Give the number of lines in the material below that include "this", and write nothing else.

Start of Block

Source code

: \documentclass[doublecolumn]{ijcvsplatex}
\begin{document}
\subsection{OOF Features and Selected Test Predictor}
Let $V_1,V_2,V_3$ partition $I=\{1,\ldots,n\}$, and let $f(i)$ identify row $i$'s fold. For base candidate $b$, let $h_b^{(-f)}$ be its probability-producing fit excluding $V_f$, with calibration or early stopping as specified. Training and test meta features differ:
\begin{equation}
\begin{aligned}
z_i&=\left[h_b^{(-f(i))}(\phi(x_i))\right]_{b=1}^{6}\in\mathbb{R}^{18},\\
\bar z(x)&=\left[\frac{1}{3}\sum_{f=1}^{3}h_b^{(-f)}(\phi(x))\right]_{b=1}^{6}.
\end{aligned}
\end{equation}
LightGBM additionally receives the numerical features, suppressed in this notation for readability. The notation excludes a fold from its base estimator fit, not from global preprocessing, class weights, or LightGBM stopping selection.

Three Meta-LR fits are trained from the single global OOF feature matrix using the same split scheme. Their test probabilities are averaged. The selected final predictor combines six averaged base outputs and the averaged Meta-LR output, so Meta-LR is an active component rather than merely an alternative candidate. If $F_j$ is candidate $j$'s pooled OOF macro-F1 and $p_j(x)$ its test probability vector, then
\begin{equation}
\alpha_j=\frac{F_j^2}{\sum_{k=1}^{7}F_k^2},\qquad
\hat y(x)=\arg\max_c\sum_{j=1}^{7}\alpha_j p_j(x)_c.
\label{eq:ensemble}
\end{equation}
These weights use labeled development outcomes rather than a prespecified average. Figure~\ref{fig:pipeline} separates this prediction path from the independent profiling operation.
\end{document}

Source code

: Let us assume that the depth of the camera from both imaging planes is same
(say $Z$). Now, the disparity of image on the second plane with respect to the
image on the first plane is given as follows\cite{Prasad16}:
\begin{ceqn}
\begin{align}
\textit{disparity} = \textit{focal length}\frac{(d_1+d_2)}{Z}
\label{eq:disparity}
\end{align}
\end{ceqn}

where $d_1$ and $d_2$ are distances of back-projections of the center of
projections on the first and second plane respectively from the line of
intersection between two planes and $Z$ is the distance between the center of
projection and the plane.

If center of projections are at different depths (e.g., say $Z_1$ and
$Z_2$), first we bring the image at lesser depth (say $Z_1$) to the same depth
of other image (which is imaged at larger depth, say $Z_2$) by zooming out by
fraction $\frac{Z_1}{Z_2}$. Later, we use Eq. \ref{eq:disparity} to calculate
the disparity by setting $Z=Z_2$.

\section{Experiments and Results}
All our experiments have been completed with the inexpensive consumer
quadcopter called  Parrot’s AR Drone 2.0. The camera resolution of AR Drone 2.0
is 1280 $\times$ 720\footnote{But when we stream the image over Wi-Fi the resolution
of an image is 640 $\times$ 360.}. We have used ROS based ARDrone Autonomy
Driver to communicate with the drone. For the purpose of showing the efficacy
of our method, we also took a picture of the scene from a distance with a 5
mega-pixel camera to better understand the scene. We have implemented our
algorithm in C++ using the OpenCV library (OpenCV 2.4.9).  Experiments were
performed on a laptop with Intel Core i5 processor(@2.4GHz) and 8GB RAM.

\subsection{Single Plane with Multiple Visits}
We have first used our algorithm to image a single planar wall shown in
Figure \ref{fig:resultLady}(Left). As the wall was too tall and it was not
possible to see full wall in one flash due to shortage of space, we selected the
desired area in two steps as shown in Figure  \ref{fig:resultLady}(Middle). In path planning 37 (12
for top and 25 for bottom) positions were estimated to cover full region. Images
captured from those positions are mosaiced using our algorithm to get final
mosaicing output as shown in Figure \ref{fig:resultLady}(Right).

End of Block

_Exercise response_.
2